C’est beau à Bordeaux maintenant: les températures sont bien plus de dix dégrés – Celsius, quand même! Peur que vous pensez que mon sang-froid gènes canadiens permettent de survivre dans des conditions glaciales (ils le font… mais c’est une superpuissance secrète, que nous ne parlons pas…Désolée!) – et même plus de 20. Alors que je, j'ai pris le chemin qui était le moins emprunté, – ne pas voyager de tout. J’entends par là moi-même verrouillage dans mon appartement pour travailler sur la dernière projet d'année, filant les fils de notre analyse en or pour le rapport final.

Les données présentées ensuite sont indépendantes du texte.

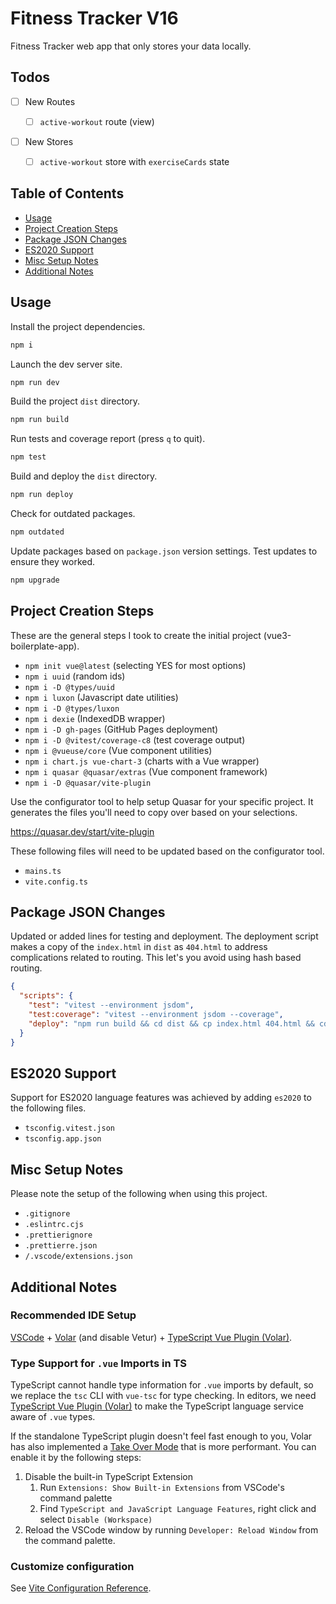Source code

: # Fitness Tracker V16

Fitness Tracker web app that only stores your data locally.

## Todos

- [ ] New Routes

  - [ ] `active-workout` route (view)

- [ ] New Stores

  - [ ] `active-workout` store with `exerciseCards` state

## Table of Contents

- [Usage](#usage)
- [Project Creation Steps](#project-creation-steps)
- [Package JSON Changes](package-json-changes)
- [ES2020 Support](#es2020-support)
- [Misc Setup Notes](#misc-setup-notes)
- [Additional Notes](#additional-notes)

## Usage

Install the project dependencies.

```sh
npm i
```

Launch the dev server site.

```sh
npm run dev
```

Build the project `dist` directory.

```sh
npm run build
```

Run tests and coverage report (press `q` to quit).

```sh
npm test
```

Build and deploy the `dist` directory.

```sh
npm run deploy
```

Check for outdated packages.

```sh
npm outdated
```

Update packages based on `package.json` version settings. Test updates to ensure they worked.

```sh
npm upgrade
```

## Project Creation Steps

These are the general steps I took to create the initial project (vue3-boilerplate-app).

- `npm init vue@latest` (selecting YES for most options)
- `npm i uuid` (random ids)
- `npm i -D @types/uuid`
- `npm i luxon` (Javascript date utilities)
- `npm i -D @types/luxon`
- `npm i dexie` (IndexedDB wrapper)
- `npm i -D gh-pages` (GitHub Pages deployment)
- `npm i -D @vitest/coverage-c8` (test coverage output)
- `npm i @vueuse/core` (Vue component utilities)
- `npm i chart.js vue-chart-3` (charts with a Vue wrapper)
- `npm i quasar @quasar/extras` (Vue component framework)
- `npm i -D @quasar/vite-plugin`

Use the configurator tool to help setup Quasar for your specific project. It generates the files
you'll need to copy over based on your selections.

<https://quasar.dev/start/vite-plugin>

These following files will need to be updated based on the configurator tool.

- `mains.ts`
- `vite.config.ts`

## Package JSON Changes

Updated or added lines for testing and deployment. The deployment script makes a copy of the
`index.html` in `dist` as `404.html` to address complications related to routing. This let's you
avoid using hash based routing.

```json
{
  "scripts": {
    "test": "vitest --environment jsdom",
    "test:coverage": "vitest --environment jsdom --coverage",
    "deploy": "npm run build && cd dist && cp index.html 404.html && cd .. && gh-pages -d dist -m Deployment"
  }
}
```

## ES2020 Support

Support for ES2020 language features was achieved by adding `es2020` to the following files.

- `tsconfig.vitest.json`
- `tsconfig.app.json`

## Misc Setup Notes

Please note the setup of the following when using this project.

- `.gitignore`
- `.eslintrc.cjs`
- `.prettierignore`
- `.prettierre.json`
- `/.vscode/extensions.json`

## Additional Notes

### Recommended IDE Setup

[VSCode](https://code.visualstudio.com/) +
[Volar](https://marketplace.visualstudio.com/items?itemName=Vue.volar) (and disable Vetur) +
[TypeScript Vue Plugin (Volar)](https://marketplace.visualstudio.com/items?itemName=Vue.vscode-typescript-vue-plugin).

### Type Support for `.vue` Imports in TS

TypeScript cannot handle type information for `.vue` imports by default, so we replace the `tsc` CLI
with `vue-tsc` for type checking. In editors, we need
[TypeScript Vue Plugin (Volar)](https://marketplace.visualstudio.com/items?itemName=Vue.vscode-typescript-vue-plugin)
to make the TypeScript language service aware of `.vue` types.

If the standalone TypeScript plugin doesn't feel fast enough to you, Volar has also implemented a
[Take Over Mode](https://github.com/johnsoncodehk/volar/discussions/471#discussioncomment-1361669)
that is more performant. You can enable it by the following steps:

1. Disable the built-in TypeScript Extension
   1. Run `Extensions: Show Built-in Extensions` from VSCode's command palette
   2. Find `TypeScript and JavaScript Language Features`, right click and select
      `Disable (Workspace)`
2. Reload the VSCode window by running `Developer: Reload Window` from the command palette.

### Customize configuration

See [Vite Configuration Reference](https://vitejs.dev/config/).
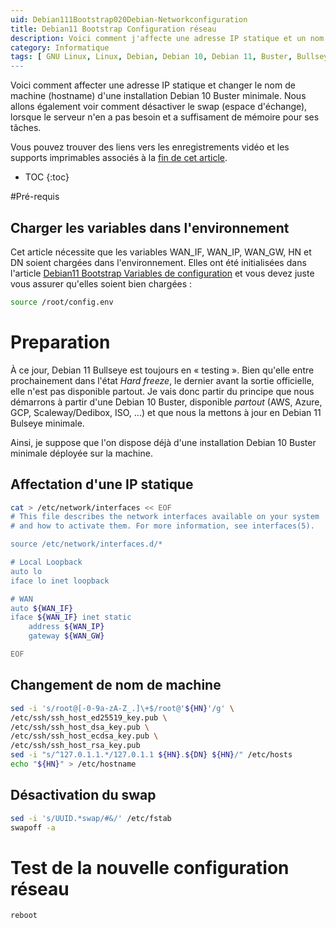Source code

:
 ```yaml
---
uid: Debian111Bootstrap020Debian-Networkconfiguration
title: Debian11 Bootstrap Configuration réseau
description: Voici comment j'affecte une adresse IP statique et un nom de machine différent à une installation Debian 10 Buster minimale. J'inclue aussi la suppression du swap, l'espace d'échange, lorsque le serveur dispose de suffisament de mémoire.
category: Informatique
tags: [ GNU Linux, Linux, Debian, Debian 10, Debian 11, Buster, Bullseye, Serveur, Installation, Configuration réseau, Réseau, Swap, Fichier d'échange, Échange ]
---
```


Voici comment affecter une adresse IP statique et changer le nom de machine (hostname) d'une installation Debian 10 Buster
minimale. Nous allons également voir comment désactiver le swap (espace d'échange), lorsque le serveur n'en a pas besoin et a
suffisament de mémoire pour ses tâches.

Vous pouvez trouver des liens vers les enregistrements vidéo et les supports imprimables associés à la
[fin de cet article](#supports-et-liens).

* TOC
{:toc}

#Pré-requis

## Charger les variables dans l'environnement

Cet article nécessite que les variables WAN_IF, WAN_IP, WAN_GW, HN et DN soient chargées dans l'environnement. Elles ont été
initialisées dans l'article [Debian11 Bootstrap Variables de configuration](/Debian111Bootstrap010Configurationvariables-fr/) et vous devez juste vous assurer qu'elles soient bien chargées :
```bash
source /root/config.env
```

# Preparation

À ce jour, Debian 11 Bullseye est toujours en « testing ». Bien qu'elle entre prochainement dans l'état *Hard freeze*, le dernier
avant la sortie officielle, elle n'est pas disponible partout. Je vais donc partir du principe que nous démarrons à partir d'une
Debian 10 Buster, disponible *partout* (AWS, Azure, GCP, Scaleway/Dedibox, ISO, ...) et que nous la mettons à jour en Debian 11
Bulseye minimale.

Ainsi, je suppose que l'on dispose déjà d'une installation Debian 10 Buster minimale déployée sur la machine.

## Affectation d'une IP statique

```bash
cat > /etc/network/interfaces << EOF
# This file describes the network interfaces available on your system
# and how to activate them. For more information, see interfaces(5).

source /etc/network/interfaces.d/*

# Local Loopback
auto lo
iface lo inet loopback

# WAN
auto ${WAN_IF}
iface ${WAN_IF} inet static
    address ${WAN_IP}
    gateway ${WAN_GW}

EOF
```

## Changement de nom de machine

``` bash
sed -i 's/root@[-0-9a-zA-Z_.]\+$/root@'${HN}'/g' \
/etc/ssh/ssh_host_ed25519_key.pub \
/etc/ssh/ssh_host_dsa_key.pub \
/etc/ssh/ssh_host_ecdsa_key.pub \
/etc/ssh/ssh_host_rsa_key.pub
sed -i "s/^127.0.1.1.*/127.0.1.1 ${HN}.${DN} ${HN}/" /etc/hosts 
echo "${HN}" > /etc/hostname
```

## Désactivation du swap

``` bash
sed -i 's/UUID.*swap/#&/' /etc/fstab 
swapoff -a
```

# Test de la nouvelle configuration réseau

``` bash
reboot
```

Je suive la méthode “descendant dans le terrier du lapin” vraiment scientifique.

L’avantage de mon expérience de l’entreprise, en particulier mon rôle d’approvisionnement où j’ai dû trier à travers les montagnes d'info parfois incomplètes pour créer des solutions, est que je suis devenu très à l’aise avec la mise à l’échelle de ces montagnes d'info rapidement, et esquissant des hypothèses et des idées . L’inconvénient est qu’elle n'a pas me prête bien pour la recherche scientifique, qui nécessite une approche plus méthodique, le renforcement des points de vue et conclusions détaillées des données complètes et vérifiables. Sauts logiques doivent être documentés, vecteurs calculés, des croquis doivent être entièrement colorées et référencées. Chaque tentative de remplir les détails m’amène dans un autre terrier de lapin. Hmmm… c'est de plus en plus curieux…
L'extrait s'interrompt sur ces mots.